Colleges and universities are reaping what a morally confused culture sows.

Pro-Palestinian protesters demonstrate on the campus of George Washington University on May 2, 2024, in Washington, D.C. (Photo by Chip Somodevilla/Getty Images)

Every few years another seismic tremor roils American educational institutions: DEI and critical race theory, transgender bathroom use and sports participation and library books, ChatGPT and AI tools, and now protests over the war in Gaza. The ferocity that characterizes these disputes is sometimes seen as the result of increasing political polarization, and that’s no doubt part of the story. But the underlying cause of such fierce and incommensurable disagreements is that America’s secular schools have increasingly set aside transcendent questions about human purpose and responsibility.

This claim may seem counterintuitive given common intuitions that see religion as a source of conflict, but in the absence of a shared, robust understanding of human purpose, the educational enterprise will inevitably founder. As the varied and often conflicting moral claims advanced by Gaza-war protesters indicate, as the inconsistent and often draconian actions of college administrators suggest, the divorce between knowledge and its ends isn’t sustainable. American schools used to be able to function without explicit theological missions because there was a largely shared moral and religious consensus within the communities they served. Needless to say, that’s no longer the case.

Alasdair MacIntyre opens his classic After Virtue with a parable that illuminates why our culture’s moral disputes are both intense and irresolvable. MacIntyre invites readers to imagine some sort of civilizational collapse that causes scientific learning to be forgotten.
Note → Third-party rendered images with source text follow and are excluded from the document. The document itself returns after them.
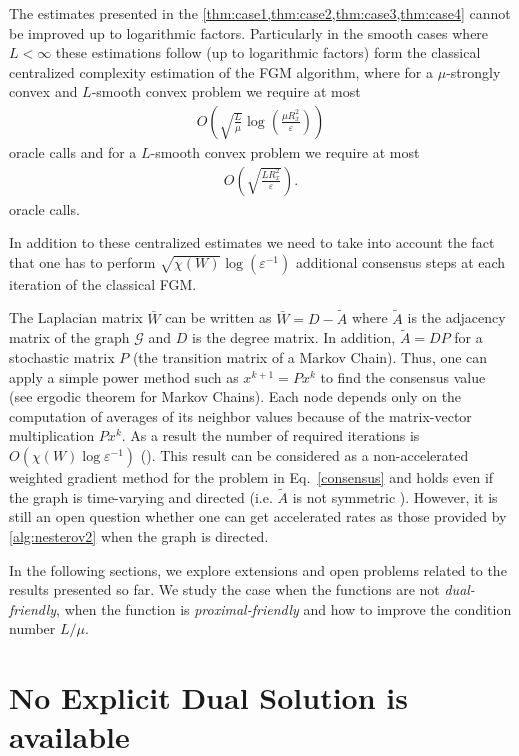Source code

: \documentclass[final]{siamart1116}
\numberwithin{theorem}{section}
\begin{document}
	The estimates presented in the \cref{thm:case1,thm:case2,thm:case3,thm:case4} cannot be improved up to logarithmic factors. Particularly in the smooth cases where $L < \infty$ these estimations follow (up to logarithmic factors) form the classical centralized complexity estimation of the FGM algorithm, where for a $\mu$-strongly convex and $L$-smooth convex problem we require at most
	\begin{align*}
	O\left(  \sqrt{\frac{L}{\mu} }\log \left( \frac{\mu R_x^2}{\varepsilon}\right) \right) 
	\end{align*}
	oracle calls and for a $L$-smooth convex problem we require at most
	\begin{align*}
	O\left( \sqrt{\frac{LR_x^2}{\varepsilon}}\right) .
	\end{align*}
	oracle calls.
	
	In addition to these centralized estimates we need to take into account the fact that one has to perform $\sqrt{\chi(W)} \log (\varepsilon^{-1})$ additional consensus steps at each iteration of the classical FGM. 
	
	The Laplacian matrix $\bar W$ can be written as $\bar W  = D - \tilde{A}$	where $\tilde{A}$ is the adjacency matrix of the graph $\mathcal{G}$ and $D$ is the degree matrix. In addition, $\tilde{A} = D P$ for a stochastic matrix $P$ (the transition matrix of a Markov Chain). Thus, one can apply a simple power method such as $x^{k+1} = Px^k$ to find the consensus value (see ergodic theorem for Markov Chains). Each node depends only on the computation of averages of its neighbor values because of the matrix-vector multiplication $Px^k$. As a result the number of required iterations is $O(\chi(W)\log \varepsilon^{-1})$ (\cite{ned09,tsi84,ber89}). This result can be considered as a non-accelerated weighted gradient method for the problem in Eq.~\eqref{consensus} and holds even if the graph is time-varying and directed (i.e. $\tilde{A}$ is not symmetric \cite{ned13,ned15b,ned16}). However, it is still an open question whether one can get accelerated rates as those provided by \cref{alg:nesterov2} when the graph is directed. 
	
	In the following sections, we explore extensions and open problems related to the results presented so far. We study the case when the functions are not \textit{dual-friendly}, when the function is \textit{proximal-friendly} and how to improve the condition number $L /\mu$.
		
	\section{No Explicit Dual Solution is available}\label{sec:no_dual}
	
\end{document}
Generations later, people seek to revive the natural sciences from the fragments that remain—half-burnt books, stray equipment, recalled theorems. But the whole that would make sense of them is forgotten: “In such a culture men would use expressions such as ‘neutrino’, ‘mass’, ‘specific gravity’, ‘atomic weight’ in systemic and often interrelated ways which would resemble in lesser or greater degrees the ways in which such expressions had been used in earlier times before scientific knowledge had been so largely lost. But many of the beliefs presupposed by the use of these expressions would have been lost and there would appear to be an element of arbitrariness and even of choice in their application which would appear very surprising to us.” Something very much like this, MacIntyre argues, is what has happened to our culture’s moral reasoning. And matters haven’t improved in the 40-plus years since he wrote this book.
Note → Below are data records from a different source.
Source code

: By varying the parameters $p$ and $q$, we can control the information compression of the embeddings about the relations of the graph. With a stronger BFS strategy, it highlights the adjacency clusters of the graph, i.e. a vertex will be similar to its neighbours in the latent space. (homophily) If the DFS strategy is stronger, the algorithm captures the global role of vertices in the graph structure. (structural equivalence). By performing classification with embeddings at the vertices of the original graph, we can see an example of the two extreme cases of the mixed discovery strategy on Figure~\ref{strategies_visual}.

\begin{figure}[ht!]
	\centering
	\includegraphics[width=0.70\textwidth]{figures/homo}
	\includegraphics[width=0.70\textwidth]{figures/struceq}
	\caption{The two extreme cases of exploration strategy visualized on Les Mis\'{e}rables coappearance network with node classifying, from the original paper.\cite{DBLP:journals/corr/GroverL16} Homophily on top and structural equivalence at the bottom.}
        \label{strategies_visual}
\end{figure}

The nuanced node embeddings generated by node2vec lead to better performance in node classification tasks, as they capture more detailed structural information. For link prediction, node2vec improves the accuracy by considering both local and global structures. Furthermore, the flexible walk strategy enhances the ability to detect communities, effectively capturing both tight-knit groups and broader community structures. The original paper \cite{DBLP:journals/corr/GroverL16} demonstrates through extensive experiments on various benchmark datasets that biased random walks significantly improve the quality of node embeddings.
We still possess a “simulacra of morality.” We still have heated debates about right and wrong. But because of the “conceptual incommensurability” among our rival fragments, moral arguments devolve into “pure assertion and counter-assertion,” and mutual understanding—much less genuine persuasion—rarely occurs. MacIntyre’s account of this kind of build-your-own bricolage morality, one that takes bits and pieces from various traditions and sources, aptly describes the protester slogans and counterslogans, the staged congressional testimonies and feckless administrator press releases, and the moral grandstanding on social media that denounces various video clips and screenshots. Everyone wants to lay claim to the moral high ground, but there’s no agreement on where that high ground might be found.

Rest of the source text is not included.